Records excerpted from a collection:

-.-.-

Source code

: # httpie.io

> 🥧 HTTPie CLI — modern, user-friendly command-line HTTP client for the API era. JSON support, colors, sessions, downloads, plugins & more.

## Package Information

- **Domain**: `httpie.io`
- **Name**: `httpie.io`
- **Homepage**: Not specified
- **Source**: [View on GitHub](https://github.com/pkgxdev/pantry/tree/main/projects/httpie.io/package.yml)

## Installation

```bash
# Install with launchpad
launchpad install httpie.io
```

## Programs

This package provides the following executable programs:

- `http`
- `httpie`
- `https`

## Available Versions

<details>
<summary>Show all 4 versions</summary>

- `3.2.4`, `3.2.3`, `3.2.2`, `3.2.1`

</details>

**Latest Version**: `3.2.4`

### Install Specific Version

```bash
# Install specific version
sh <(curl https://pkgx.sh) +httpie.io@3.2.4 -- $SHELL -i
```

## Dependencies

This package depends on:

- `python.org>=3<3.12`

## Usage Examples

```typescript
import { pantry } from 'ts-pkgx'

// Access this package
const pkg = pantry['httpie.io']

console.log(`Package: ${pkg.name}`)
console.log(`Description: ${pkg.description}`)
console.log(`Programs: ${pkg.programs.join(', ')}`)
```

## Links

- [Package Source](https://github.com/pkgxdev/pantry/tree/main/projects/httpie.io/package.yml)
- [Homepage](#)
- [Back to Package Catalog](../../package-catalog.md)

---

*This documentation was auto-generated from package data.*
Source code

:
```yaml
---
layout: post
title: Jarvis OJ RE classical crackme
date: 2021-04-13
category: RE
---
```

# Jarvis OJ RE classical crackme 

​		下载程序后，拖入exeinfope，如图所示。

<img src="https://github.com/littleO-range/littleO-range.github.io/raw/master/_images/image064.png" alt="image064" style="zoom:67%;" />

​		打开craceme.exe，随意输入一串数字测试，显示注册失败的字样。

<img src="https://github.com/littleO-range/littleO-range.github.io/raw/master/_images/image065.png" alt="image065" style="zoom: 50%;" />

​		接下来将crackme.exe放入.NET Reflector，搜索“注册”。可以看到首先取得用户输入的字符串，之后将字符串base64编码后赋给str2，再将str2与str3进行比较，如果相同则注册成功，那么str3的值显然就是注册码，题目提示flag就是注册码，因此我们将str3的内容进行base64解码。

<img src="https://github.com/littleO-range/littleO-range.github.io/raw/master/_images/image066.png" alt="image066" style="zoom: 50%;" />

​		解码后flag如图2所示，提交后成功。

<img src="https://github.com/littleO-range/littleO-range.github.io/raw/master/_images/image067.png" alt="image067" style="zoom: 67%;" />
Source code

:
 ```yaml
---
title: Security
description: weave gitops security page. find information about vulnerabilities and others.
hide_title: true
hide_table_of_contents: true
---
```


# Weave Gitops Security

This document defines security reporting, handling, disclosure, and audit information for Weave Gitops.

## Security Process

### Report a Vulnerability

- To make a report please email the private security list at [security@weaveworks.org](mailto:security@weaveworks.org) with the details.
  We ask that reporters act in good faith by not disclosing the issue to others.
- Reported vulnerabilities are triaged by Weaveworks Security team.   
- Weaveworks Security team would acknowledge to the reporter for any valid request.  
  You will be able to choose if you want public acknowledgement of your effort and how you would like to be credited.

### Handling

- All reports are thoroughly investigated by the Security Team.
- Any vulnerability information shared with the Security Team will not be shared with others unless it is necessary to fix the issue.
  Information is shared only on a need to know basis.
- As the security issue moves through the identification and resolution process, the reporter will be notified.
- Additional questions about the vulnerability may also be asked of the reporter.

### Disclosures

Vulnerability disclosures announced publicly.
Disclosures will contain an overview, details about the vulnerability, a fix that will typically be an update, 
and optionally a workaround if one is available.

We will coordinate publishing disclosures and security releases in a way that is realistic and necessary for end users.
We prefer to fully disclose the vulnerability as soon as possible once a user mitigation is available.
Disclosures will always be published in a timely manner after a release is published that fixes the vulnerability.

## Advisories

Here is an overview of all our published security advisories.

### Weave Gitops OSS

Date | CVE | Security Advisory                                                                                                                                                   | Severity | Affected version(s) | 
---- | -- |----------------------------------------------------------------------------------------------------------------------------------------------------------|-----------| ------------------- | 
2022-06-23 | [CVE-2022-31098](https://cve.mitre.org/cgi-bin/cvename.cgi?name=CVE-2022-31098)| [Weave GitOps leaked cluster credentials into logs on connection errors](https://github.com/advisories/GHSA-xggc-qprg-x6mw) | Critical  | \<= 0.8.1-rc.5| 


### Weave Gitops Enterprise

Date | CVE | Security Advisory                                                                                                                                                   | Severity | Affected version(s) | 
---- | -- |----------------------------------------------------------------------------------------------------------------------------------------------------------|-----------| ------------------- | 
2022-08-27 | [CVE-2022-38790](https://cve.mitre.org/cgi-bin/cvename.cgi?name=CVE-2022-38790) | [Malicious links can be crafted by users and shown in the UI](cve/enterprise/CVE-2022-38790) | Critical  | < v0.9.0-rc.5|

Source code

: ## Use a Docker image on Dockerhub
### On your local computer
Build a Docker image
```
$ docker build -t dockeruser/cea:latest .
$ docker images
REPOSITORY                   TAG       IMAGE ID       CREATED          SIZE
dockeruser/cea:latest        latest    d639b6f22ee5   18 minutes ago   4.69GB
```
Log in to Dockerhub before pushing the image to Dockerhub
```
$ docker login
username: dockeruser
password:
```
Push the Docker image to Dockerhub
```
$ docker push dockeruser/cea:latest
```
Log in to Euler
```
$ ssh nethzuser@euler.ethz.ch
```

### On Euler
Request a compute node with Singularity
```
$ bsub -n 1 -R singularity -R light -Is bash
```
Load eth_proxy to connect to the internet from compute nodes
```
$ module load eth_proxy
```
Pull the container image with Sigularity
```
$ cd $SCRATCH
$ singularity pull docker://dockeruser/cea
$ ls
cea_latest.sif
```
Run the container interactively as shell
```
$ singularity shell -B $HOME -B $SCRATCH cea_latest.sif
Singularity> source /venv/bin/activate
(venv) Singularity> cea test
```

-.-.-

**Task goal:** Only the number is wanted: how many lines above include the word "issue"?

**Answer section:** 3